A recent article in The Atlantic reminded me of a central issue that I address regularly in my own research — the materiality of the Internet, and I felt like bringing this topic to the blog. In “What the Internet Actually Looks Like,” Megan Garber discusses the geographic mapping of fiberoptic cables provided to Fortune Magazine by GeoTel Communications. I’ve included one of the images below, which also appeared in a piece in Mashable about the importance and ubiquity of fiberoptic cables.
(Graphics data courtesy of GeoTel, designed by Nicolas Rapp for Fortune) The data show how the physical infrastructure of the Internet is distributed worldwide and also within metropolitan areas. So how is this attractive visual depiction of how the Internet works different from the other pictorial constellations that seek to explain how information travels in the blogosphere or who edits Wikipedia? Why does this matter? These images are not showing how content on the Internet flows among users, or how information is produced; instead, it shows how the Internet is grounded in real, tangible hardware that makes the information flow we take for granted online possible.
It’s easy to fall into the pit of undefined abstractions when talking about the Internet and its global reach, and this is partly the result of the “network metaphor,” which describes the Internet’s connectivity as a web of connections or “nodes” that communicate with one another. We have become so accustomed to information flow (popularized by Manuel Castells) and to talking about the Internet and, actually, all of our other offline experiences, as part of a social network, that the Internet becomes a black box, as enigmatic and invisible as the ephemeral, ad hoc, horizontal networks it theoretically enables. But if we take this network view of the Internet as an ethereal and elusive cloud of traveling information, we lose sight of its physicality, or to borrow the idea from Mimi Sheller and John Urry among others, its immobilities.
The physicality of the World Wide Web is deeply embedded in the geopolitical position of countries in the global order and the operation of global capitalist markets. Even at a glance, it is clear that the fiberoptic lines threading between continents in the image above are densely entangled around the global hubs — the United States and Western Europe. Comparatively, sub-Saharan Africa has only sparse spindles weaving across the world. This is a point that the piece in Mashable and in The Atlantic fail to tease out of the GeoTel conclusions. Indeed, the authors note that the financial centers of New York and London are more thickly criss-crossed by the physical cables that make the Internet possible. But it’s not enough to say it’s cool to look at elegant graphics about global telecommunications.
We have to go to the next step and ask: so what does this distribution mean? Part of that question depends on another element of the physicality of the Internet — its ownership. The fiberoptic cables, ISPs, and global servers are not public goods, independent of corporate or capital interests. When we see a graph of Internet cables, we should also ask who owns the infrastructure? In the U.S., we can predictably look to the telecom giants, AT&T, Verizon, etc.
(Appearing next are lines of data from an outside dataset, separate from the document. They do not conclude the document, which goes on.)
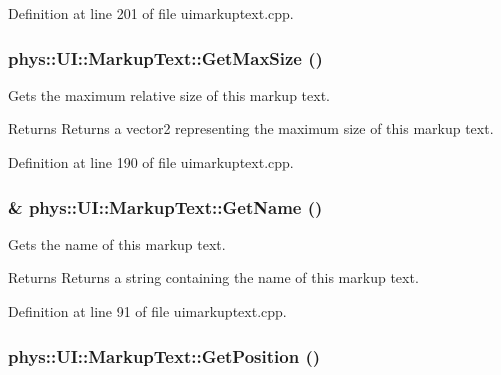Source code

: Definition at line 201 of file uimarkuptext.cpp.

\hypertarget{classphys_1_1UI_1_1MarkupText_ae68fd261f2dc9494a16e3089c7a35b8a}{
\subsubsection[{GetMaxSize}]{ phys::UI::MarkupText::GetMaxSize ()}}
\label{d7/d23/classphys_1_1UI_1_1MarkupText_ae68fd261f2dc9494a16e3089c7a35b8a}


Gets the maximum relative size of this markup text. 

\begin{DoxyReturn}{Returns}
Returns a vector2 representing the maximum size of this markup text. 
\end{DoxyReturn}


Definition at line 190 of file uimarkuptext.cpp.

\hypertarget{classphys_1_1UI_1_1MarkupText_afa64067f890466ad4844c4836e7667fd}{
\subsubsection[{GetName}]{ \& phys::UI::MarkupText::GetName ()}}
\label{d7/d23/classphys_1_1UI_1_1MarkupText_afa64067f890466ad4844c4836e7667fd}


Gets the name of this markup text. 

\begin{DoxyReturn}{Returns}
Returns a string containing the name of this markup text. 
\end{DoxyReturn}


Definition at line 91 of file uimarkuptext.cpp.

\hypertarget{classphys_1_1UI_1_1MarkupText_a9d92f03e1cad181a5d8f20f3f95cf7cc}{
\subsubsection[{GetPosition}]{ phys::UI::MarkupText::GetPosition ()}}
\label{d7/d23/classphys_1_1UI_1_1MarkupText_a9d92f03e1cad181a5d8f20f3f95cf7cc}


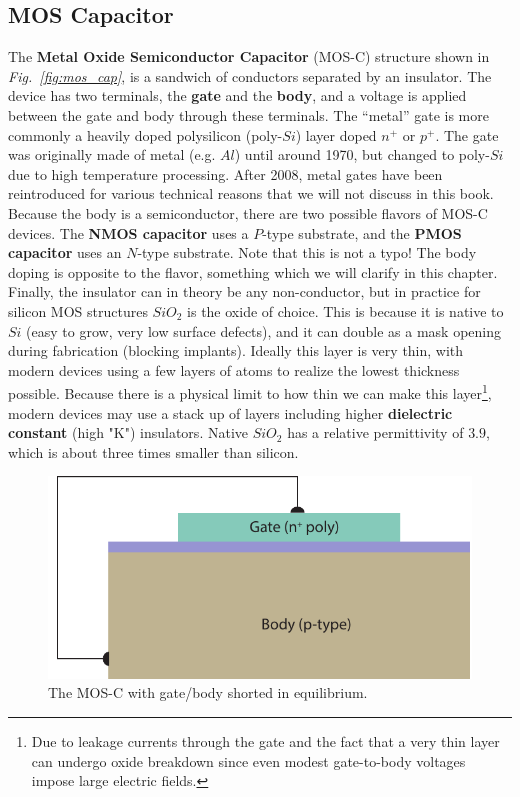 \subsection{MOS Capacitor}
The \textbf{Metal Oxide Semiconductor Capacitor} (MOS-C) structure shown in \emph{Fig.~\ref{fig:mos_cap}}, is a sandwich of conductors separated by an insulator.  The device has two terminals, the \textbf{gate} and the \textbf{body}, and a voltage is applied between the gate and body through these terminals.  The  “metal” gate is more commonly a heavily doped polysilicon (poly-$Si$) layer doped $n^+$ or $p^+$.  The gate was originally made of metal (e.g. $Al$) until around 1970, but changed to poly-$Si$ due to high temperature processing.  After 2008, metal gates have been reintroduced for various technical reasons that we will not discuss in this book.  Because the body is a semiconductor, there are two possible flavors of MOS-C devices.  The \textbf{NMOS capacitor} uses a $P$-type substrate, and the \textbf{PMOS capacitor} uses an $N$-type substrate.  Note that this is not a typo!  The body doping is opposite to the flavor, something which we will clarify in this chapter.  Finally, the insulator can in theory be any non-conductor, but in practice for silicon MOS structures $SiO_2$ is the oxide of choice.  This is because it is native to $Si$ (easy to grow, very low surface defects), and it can double as a mask opening during fabrication (blocking implants).  Ideally this layer is very thin, with modern devices using a few layers of atoms to realize the lowest thickness possible.  Because there is a physical limit to how thin we can make this layer\footnote{Due to leakage currents through the gate and the fact that a very thin layer can undergo oxide breakdown since even modest gate-to-body voltages impose large electric fields.}, modern devices may use a stack up of layers including higher \textbf{dielectric constant} (high "K") insulators.  Native $SiO_2$ has a relative permittivity of $3.9$, which is about three times smaller than silicon.
\begin{figure}[t]
\centering
\includegraphics[width=\columnwidth]{mos_cap_wire_short}
\caption{The MOS-C with gate/body shorted in equilibrium. }
\label{fig:mos_cap_gate_body_short}
\end{figure}
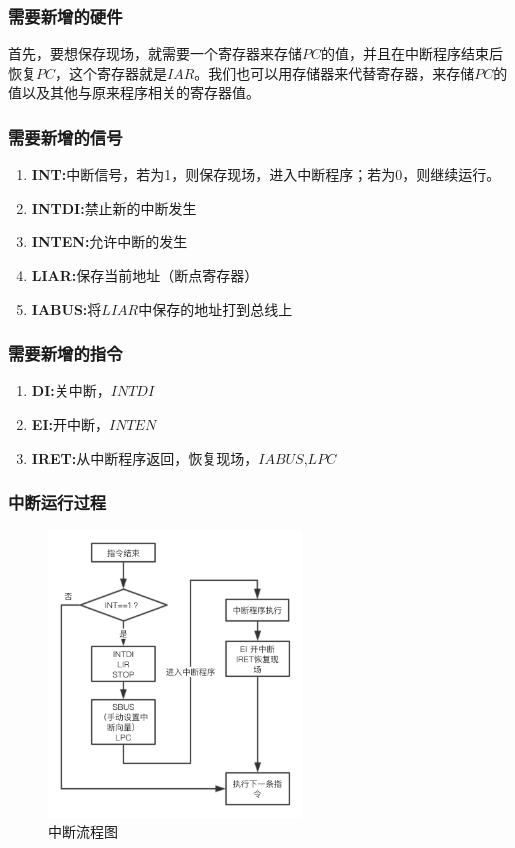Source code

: \documentclass[12pt]{article}
\begin{document}
{        \subsubsection{需要新增的硬件}
        首先，要想保存现场，就需要一个寄存器来存储$PC$的值，并且在中断程序结束后恢复$PC$，这个寄存器就是$IAR$。我们也可以用存储器来代替寄存器，来存储$PC$的值以及其他与原来程序相关的寄存器值。
        
        \subsubsection{需要新增的信号}
        \begin{enumerate}
            \item \textbf{INT:}中断信号，若为1，则保存现场，进入中断程序；若为0，则继续运行。
            \item \textbf{INTDI:}禁止新的中断发生
            \item \textbf{INTEN:}允许中断的发生
            \item \textbf{LIAR:}保存当前地址（断点寄存器）
            \item \textbf{IABUS:}将$LIAR$中保存的地址打到总线上
        \end{enumerate}
        
        \subsubsection{需要新增的指令}
        \begin{enumerate}
            \item \textbf{DI:}关中断，$INTDI$
            \item \textbf{EI:}开中断，$INTEN$
            \item \textbf{IRET:}从中断程序返回，恢复现场，$IABUS$,$LPC$
        \end{enumerate}
        \subsubsection{中断运行过程}
        
        \begin{figure}
            \centering
            \includegraphics[width=0.6\textwidth]{中断流程图.png}
            \caption{中断流程图}
            \label{fig:int}
        \end{figure}
        
}
\end{document}
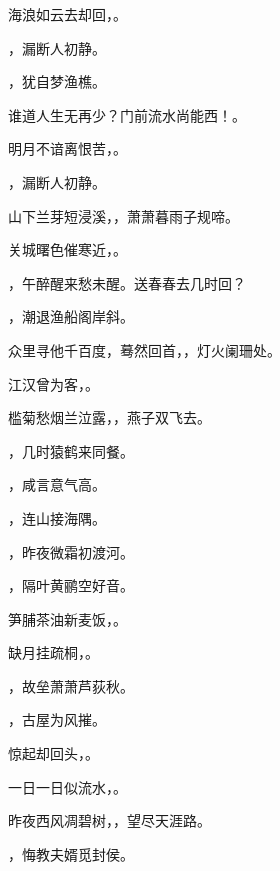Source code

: \documentclass[12pt, a4paper, addpoints]{exam}
\begin{document}
\begin{questions}
\question[1] 海浪如云去却回，\uline{\qquad\qquad\qquad}。

\question[1] \uline{\qquad\qquad\qquad}，漏断人初静。

\question[1] \uline{\qquad\qquad\qquad}，犹自梦渔樵。

\question[1] 谁道人生无再少？门前流水尚能西！\uline{\qquad\qquad\qquad}。

\question[1] 明月不谙离恨苦，\uline{\qquad\qquad\qquad}。

\question[1] \uline{\qquad\qquad\qquad}，漏断人初静。

\question[1] 山下兰芽短浸溪，\uline{\qquad\qquad\qquad}，萧萧暮雨子规啼。

\question[1] 关城曙色催寒近，\uline{\qquad\qquad\qquad}。

\question[1] \uline{\qquad\qquad\qquad}，午醉醒来愁未醒。送春春去几时回？

\question[1] \uline{\qquad\qquad\qquad}，潮退渔船阁岸斜。

\question[1] 众里寻他千百度，蓦然回首，\uline{\qquad\qquad\qquad}，灯火阑珊处。

\question[1] 江汉曾为客，\uline{\qquad\qquad\qquad}。

\question[1] 槛菊愁烟兰泣露，\uline{\qquad\qquad\qquad}，燕子双飞去。

\question[1] \uline{\qquad\qquad\qquad}，几时猿鹤来同餐。

\question[1] \uline{\qquad\qquad\qquad}，咸言意气高。

\question[1] \uline{\qquad\qquad\qquad}，连山接海隅。

\question[1] \uline{\qquad\qquad\qquad}，昨夜微霜初渡河。

\question[1] \uline{\qquad\qquad\qquad}，隔叶黄鹂空好音。

\question[1] 笋脯茶油新麦饭，\uline{\qquad\qquad\qquad}。

\question[1] 缺月挂疏桐，\uline{\qquad\qquad\qquad}。

\question[1] \uline{\qquad\qquad\qquad}，故垒萧萧芦荻秋。

\question[1] \uline{\qquad\qquad\qquad}，古屋为风摧。

\question[1] 惊起却回头，\uline{\qquad\qquad\qquad}。

\question[1] 一日一日似流水，\uline{\qquad\qquad\qquad}。

\question[1] 昨夜西风凋碧树，\uline{\qquad\qquad\qquad}，望尽天涯路。

\question[1] \uline{\qquad\qquad\qquad}，悔教夫婿觅封侯。


\end{questions}
\end{document}

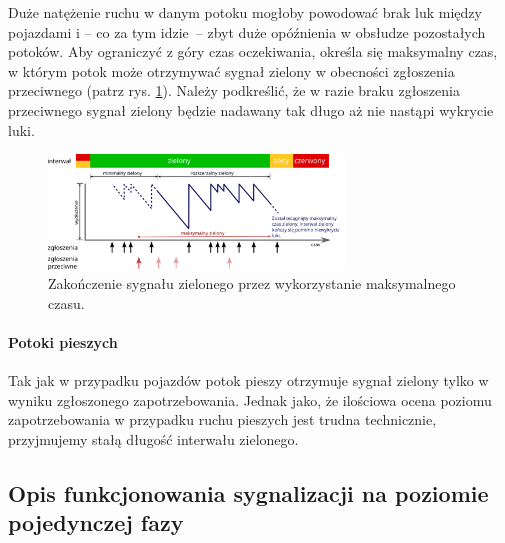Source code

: \documentclass{pracamgr}
\theoremstyle{plain}
\begin{document}
Duże natężenie ruchu w danym potoku mogłoby powodować brak luk między
pojazdami i -- co za tym idzie~-- zbyt duże opóźnienia w obsłudze
pozostałych potoków. Aby ograniczyć z góry czas oczekiwania, określa
się maksymalny czas, w którym potok może otrzymywać sygnał zielony w
obecności zgłoszenia przeciwnego (patrz
rys. \ref{img:max-out}). Należy podkreślić, że w razie braku
zgłoszenia przeciwnego sygnał zielony będzie nadawany tak długo aż nie
nastąpi wykrycie luki.
\begin{figure}[ht] \centering
  \includegraphics[width=0.7\textwidth]{img/signals-max-out}
  \caption{Zakończenie sygnału zielonego przez wykorzystanie
maksymalnego czasu.}
\label{img:max-out}
\end{figure}

\paragraph{Potoki pieszych} Tak jak w przypadku pojazdów potok pieszy
otrzymuje sygnał zielony tylko w wyniku zgłoszonego
zapotrzebowania. Jednak jako, że ilościowa ocena poziomu
zapotrzebowania w przypadku ruchu pieszych jest trudna technicznie,
przyjmujemy stałą długość interwału zielonego.

\subsection{Opis funkcjonowania sygnalizacji na poziomie pojedynczej
fazy}
\end{document}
In the developing world, European companies like Vodafone dominate, and the actual infrastructure is often part of a broader development agenda materially and financially paid for by international aid and monetary bodies. At the same time that these private interests often wrest power from autocratic regimes and their submissive telecommunications authorities, we should not be deceived into believing that a lack of government involvement means a free and open telecom environment. Now as ever, in the age of the Internet and globalization, it is important to identify and interrogate where information originates, how information economy infrastructure is distributed, and who owns the physical “immobilities” of the digital age.